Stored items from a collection
· · · · · · ·
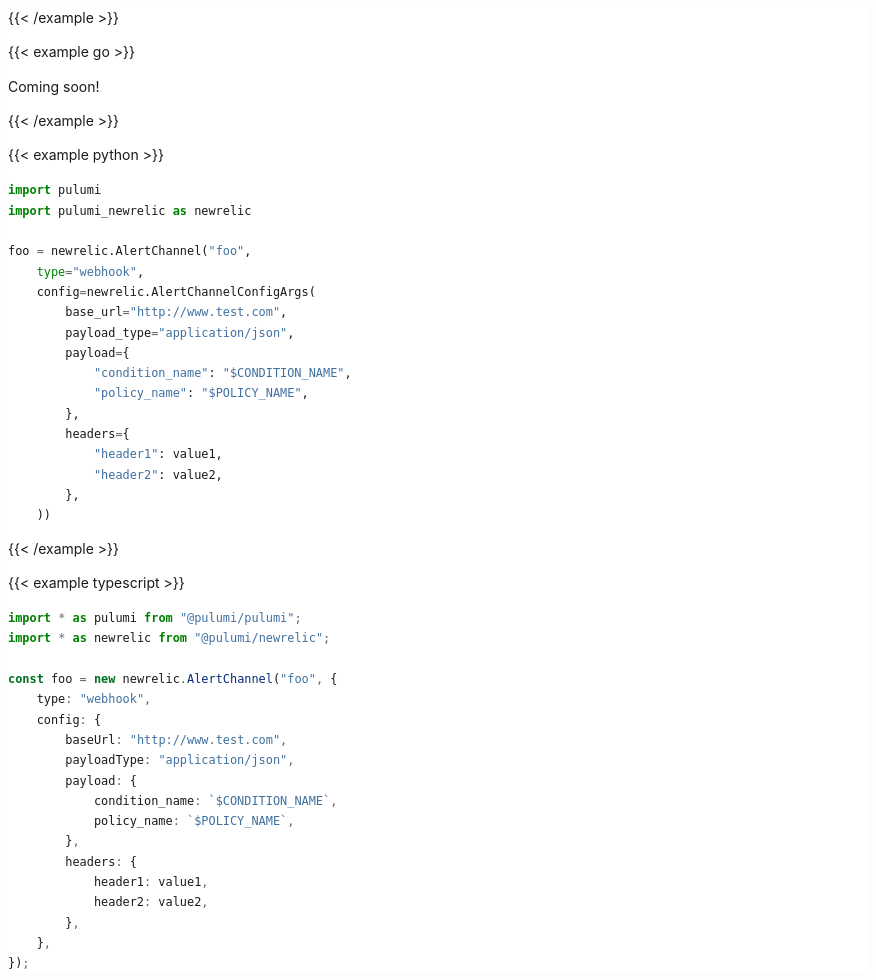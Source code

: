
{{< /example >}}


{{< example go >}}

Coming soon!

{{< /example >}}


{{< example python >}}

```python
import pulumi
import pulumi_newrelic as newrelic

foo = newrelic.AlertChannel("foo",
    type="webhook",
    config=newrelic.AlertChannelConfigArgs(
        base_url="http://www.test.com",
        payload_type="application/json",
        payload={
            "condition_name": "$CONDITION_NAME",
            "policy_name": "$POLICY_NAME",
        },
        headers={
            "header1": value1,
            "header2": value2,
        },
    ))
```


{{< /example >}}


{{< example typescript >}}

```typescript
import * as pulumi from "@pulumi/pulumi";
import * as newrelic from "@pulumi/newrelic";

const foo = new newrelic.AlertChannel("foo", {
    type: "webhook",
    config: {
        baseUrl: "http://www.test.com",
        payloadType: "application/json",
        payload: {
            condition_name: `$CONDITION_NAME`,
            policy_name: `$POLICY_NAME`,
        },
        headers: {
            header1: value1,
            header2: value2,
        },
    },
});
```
· · · · · · ·
Show the lines where the word "test" appears in the entries.

▶ EXERCISE RESULT:
        base_url="http://www.test.com",
        baseUrl: "http://www.test.com",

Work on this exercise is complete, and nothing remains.